◆ **PROBLEM REQUIREMENTS**: A faithful, complete transcription of the listing is required.

——

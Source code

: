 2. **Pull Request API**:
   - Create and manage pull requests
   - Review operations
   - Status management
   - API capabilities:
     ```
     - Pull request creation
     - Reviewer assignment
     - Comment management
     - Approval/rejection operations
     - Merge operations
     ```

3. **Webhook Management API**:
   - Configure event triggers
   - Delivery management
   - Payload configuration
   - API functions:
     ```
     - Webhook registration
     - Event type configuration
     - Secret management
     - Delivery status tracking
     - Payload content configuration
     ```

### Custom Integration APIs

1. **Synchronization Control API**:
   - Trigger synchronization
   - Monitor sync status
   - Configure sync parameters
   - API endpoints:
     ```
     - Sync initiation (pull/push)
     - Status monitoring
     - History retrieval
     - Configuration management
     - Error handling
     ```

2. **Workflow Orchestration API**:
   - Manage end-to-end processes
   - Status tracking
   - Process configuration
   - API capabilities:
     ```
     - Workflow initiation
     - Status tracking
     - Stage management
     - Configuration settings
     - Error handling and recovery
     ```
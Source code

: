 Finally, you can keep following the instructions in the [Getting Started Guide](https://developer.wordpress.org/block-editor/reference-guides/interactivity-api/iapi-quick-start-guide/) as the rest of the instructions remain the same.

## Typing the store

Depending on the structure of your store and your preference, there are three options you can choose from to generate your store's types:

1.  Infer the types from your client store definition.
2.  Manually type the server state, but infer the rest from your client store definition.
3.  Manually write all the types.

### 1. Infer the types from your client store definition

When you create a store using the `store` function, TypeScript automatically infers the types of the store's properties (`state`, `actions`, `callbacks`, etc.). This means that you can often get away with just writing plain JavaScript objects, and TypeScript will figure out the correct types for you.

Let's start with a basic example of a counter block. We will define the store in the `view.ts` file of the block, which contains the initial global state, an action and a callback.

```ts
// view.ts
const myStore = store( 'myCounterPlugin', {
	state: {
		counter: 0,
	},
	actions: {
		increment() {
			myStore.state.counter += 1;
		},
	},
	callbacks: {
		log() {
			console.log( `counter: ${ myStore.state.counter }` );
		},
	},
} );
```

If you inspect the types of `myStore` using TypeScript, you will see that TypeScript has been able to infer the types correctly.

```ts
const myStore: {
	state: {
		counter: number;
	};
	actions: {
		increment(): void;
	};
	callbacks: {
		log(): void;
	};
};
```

——

◆ **TASK RESPONSE**:
Source code

: 2. **Pull Request API**:
   - Create and manage pull requests
   - Review operations
   - Status management
   - API capabilities:
     ```
     - Pull request creation
     - Reviewer assignment
     - Comment management
     - Approval/rejection operations
     - Merge operations
     ```

3. **Webhook Management API**:
   - Configure event triggers
   - Delivery management
   - Payload configuration
   - API functions:
     ```
     - Webhook registration
     - Event type configuration
     - Secret management
     - Delivery status tracking
     - Payload content configuration
     ```

### Custom Integration APIs

1. **Synchronization Control API**:
   - Trigger synchronization
   - Monitor sync status
   - Configure sync parameters
   - API endpoints:
     ```
     - Sync initiation (pull/push)
     - Status monitoring
     - History retrieval
     - Configuration management
     - Error handling
     ```

2. **Workflow Orchestration API**:
   - Manage end-to-end processes
   - Status tracking
   - Process configuration
   - API capabilities:
     ```
     - Workflow initiation
     - Status tracking
     - Stage management
     - Configuration settings
     - Error handling and recovery
     ```
Source code

: Finally, you can keep following the instructions in the [Getting Started Guide](https://developer.wordpress.org/block-editor/reference-guides/interactivity-api/iapi-quick-start-guide/) as the rest of the instructions remain the same.

## Typing the store

Depending on the structure of your store and your preference, there are three options you can choose from to generate your store's types:

1.  Infer the types from your client store definition.
2.  Manually type the server state, but infer the rest from your client store definition.
3.  Manually write all the types.

### 1. Infer the types from your client store definition

When you create a store using the `store` function, TypeScript automatically infers the types of the store's properties (`state`, `actions`, `callbacks`, etc.). This means that you can often get away with just writing plain JavaScript objects, and TypeScript will figure out the correct types for you.

Let's start with a basic example of a counter block. We will define the store in the `view.ts` file of the block, which contains the initial global state, an action and a callback.

```ts
// view.ts
const myStore = store( 'myCounterPlugin', {
	state: {
		counter: 0,
	},
	actions: {
		increment() {
			myStore.state.counter += 1;
		},
	},
	callbacks: {
		log() {
			console.log( `counter: ${ myStore.state.counter }` );
		},
	},
} );
```

If you inspect the types of `myStore` using TypeScript, you will see that TypeScript has been able to infer the types correctly.

```ts
const myStore: {
	state: {
		counter: number;
	};
	actions: {
		increment(): void;
	};
	callbacks: {
		log(): void;
	};
};
```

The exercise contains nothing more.